• What is required:
Go over the data below line by line, and state how many lines contain the string "sample". Give the number only.

──────

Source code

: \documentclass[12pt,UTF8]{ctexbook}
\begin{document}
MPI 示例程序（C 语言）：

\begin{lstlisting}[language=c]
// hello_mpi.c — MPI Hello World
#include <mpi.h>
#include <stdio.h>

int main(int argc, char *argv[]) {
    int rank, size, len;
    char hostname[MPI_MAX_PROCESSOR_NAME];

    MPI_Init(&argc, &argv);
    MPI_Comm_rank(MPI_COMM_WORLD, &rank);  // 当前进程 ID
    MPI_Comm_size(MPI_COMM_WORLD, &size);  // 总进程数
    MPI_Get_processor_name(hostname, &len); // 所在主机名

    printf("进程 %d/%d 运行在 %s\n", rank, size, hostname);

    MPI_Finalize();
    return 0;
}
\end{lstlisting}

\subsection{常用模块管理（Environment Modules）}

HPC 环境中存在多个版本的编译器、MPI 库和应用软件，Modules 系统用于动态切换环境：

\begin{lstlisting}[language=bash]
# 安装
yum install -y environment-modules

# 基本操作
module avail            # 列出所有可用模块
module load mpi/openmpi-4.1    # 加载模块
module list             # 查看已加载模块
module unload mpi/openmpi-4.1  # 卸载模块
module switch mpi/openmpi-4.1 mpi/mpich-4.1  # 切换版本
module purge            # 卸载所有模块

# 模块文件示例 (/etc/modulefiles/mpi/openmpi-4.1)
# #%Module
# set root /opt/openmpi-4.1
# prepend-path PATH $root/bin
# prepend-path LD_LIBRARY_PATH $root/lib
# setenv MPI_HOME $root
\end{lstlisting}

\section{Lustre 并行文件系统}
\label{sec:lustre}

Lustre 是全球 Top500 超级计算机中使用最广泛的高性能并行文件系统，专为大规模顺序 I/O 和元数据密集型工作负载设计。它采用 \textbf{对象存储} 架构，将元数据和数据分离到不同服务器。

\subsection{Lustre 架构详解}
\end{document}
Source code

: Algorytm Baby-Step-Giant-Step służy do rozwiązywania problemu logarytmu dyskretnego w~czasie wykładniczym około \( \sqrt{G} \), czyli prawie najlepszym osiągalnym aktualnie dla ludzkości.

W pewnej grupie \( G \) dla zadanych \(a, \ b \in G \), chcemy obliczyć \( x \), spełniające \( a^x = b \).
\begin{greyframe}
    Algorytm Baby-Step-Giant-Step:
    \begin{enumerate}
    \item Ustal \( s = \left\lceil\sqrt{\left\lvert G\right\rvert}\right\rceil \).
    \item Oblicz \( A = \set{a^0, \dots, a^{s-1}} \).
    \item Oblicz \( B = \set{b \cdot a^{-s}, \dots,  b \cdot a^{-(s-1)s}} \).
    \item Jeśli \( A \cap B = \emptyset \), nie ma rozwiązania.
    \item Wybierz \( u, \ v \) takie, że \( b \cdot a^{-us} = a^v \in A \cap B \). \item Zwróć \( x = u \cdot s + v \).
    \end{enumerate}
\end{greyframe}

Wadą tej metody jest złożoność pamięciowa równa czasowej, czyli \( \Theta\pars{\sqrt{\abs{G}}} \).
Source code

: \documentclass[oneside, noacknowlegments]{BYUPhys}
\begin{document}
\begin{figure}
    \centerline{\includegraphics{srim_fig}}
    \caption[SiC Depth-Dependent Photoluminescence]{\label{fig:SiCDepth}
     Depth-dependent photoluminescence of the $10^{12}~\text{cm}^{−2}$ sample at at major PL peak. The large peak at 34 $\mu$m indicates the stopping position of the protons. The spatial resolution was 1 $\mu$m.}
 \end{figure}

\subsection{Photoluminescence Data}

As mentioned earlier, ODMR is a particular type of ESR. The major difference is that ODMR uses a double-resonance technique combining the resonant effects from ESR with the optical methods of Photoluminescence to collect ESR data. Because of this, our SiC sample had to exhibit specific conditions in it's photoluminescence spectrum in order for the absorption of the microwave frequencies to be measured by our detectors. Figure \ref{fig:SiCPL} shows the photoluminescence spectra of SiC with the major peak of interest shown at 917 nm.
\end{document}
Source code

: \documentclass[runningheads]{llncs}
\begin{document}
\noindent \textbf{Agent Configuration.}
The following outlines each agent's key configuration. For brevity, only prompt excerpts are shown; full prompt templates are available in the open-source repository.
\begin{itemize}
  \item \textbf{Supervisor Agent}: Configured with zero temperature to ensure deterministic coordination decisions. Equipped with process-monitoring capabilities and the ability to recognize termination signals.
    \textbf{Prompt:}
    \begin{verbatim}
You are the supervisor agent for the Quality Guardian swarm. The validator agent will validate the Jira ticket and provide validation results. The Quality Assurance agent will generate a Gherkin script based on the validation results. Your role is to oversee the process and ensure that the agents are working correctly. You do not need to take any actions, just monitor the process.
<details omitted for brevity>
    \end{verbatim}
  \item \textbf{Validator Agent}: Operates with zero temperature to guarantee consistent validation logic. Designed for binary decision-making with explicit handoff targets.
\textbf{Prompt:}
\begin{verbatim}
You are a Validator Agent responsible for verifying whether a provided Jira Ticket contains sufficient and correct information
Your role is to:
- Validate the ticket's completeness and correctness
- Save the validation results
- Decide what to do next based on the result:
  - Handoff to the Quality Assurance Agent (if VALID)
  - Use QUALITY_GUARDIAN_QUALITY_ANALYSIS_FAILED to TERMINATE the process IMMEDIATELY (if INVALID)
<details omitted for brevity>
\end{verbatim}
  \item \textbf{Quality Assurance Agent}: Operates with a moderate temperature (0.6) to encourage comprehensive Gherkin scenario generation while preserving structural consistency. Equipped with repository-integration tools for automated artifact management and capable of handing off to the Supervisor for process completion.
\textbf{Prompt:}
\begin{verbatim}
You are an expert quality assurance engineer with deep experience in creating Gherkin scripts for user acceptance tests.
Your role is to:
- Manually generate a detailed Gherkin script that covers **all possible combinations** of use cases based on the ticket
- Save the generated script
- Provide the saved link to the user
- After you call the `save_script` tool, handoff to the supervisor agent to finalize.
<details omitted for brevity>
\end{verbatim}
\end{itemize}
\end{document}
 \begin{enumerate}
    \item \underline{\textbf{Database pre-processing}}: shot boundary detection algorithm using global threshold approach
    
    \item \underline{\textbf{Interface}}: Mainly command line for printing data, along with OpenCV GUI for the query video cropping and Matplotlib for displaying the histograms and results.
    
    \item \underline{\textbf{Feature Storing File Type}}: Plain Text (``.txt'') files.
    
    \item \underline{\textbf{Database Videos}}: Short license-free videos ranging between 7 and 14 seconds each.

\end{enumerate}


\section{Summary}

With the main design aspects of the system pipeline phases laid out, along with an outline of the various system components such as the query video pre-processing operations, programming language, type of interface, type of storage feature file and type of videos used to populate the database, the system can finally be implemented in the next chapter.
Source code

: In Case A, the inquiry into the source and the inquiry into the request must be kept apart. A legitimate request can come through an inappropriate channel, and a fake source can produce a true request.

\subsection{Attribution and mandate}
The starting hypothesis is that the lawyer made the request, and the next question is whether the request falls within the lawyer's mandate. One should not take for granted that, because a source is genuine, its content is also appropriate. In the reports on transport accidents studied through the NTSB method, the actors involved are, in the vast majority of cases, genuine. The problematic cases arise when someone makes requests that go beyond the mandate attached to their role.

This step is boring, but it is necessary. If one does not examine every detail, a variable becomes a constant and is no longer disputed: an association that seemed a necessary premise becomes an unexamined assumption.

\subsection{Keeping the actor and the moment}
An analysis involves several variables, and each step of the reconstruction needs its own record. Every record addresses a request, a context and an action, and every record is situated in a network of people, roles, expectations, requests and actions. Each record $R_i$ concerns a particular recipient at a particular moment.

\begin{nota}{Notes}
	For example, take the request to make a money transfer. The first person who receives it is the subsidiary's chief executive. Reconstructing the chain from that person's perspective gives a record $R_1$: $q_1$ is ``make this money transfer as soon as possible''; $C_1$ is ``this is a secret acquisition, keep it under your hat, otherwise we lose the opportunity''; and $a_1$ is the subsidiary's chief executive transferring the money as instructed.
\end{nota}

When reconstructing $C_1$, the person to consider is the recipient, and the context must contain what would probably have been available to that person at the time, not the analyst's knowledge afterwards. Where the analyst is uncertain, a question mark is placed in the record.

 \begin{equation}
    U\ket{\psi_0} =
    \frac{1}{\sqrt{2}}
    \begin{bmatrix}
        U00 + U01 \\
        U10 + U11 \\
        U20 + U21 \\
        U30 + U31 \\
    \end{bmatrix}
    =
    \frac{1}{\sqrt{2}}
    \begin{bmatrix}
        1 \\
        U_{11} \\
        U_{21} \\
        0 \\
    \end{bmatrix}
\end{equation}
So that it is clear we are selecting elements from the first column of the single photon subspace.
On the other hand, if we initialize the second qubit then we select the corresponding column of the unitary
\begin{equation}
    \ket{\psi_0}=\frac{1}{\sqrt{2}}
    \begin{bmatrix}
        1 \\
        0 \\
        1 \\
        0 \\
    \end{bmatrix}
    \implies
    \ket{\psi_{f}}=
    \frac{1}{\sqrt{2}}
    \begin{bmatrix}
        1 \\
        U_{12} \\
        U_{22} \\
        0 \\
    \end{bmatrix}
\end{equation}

──────

• Output of the task:
2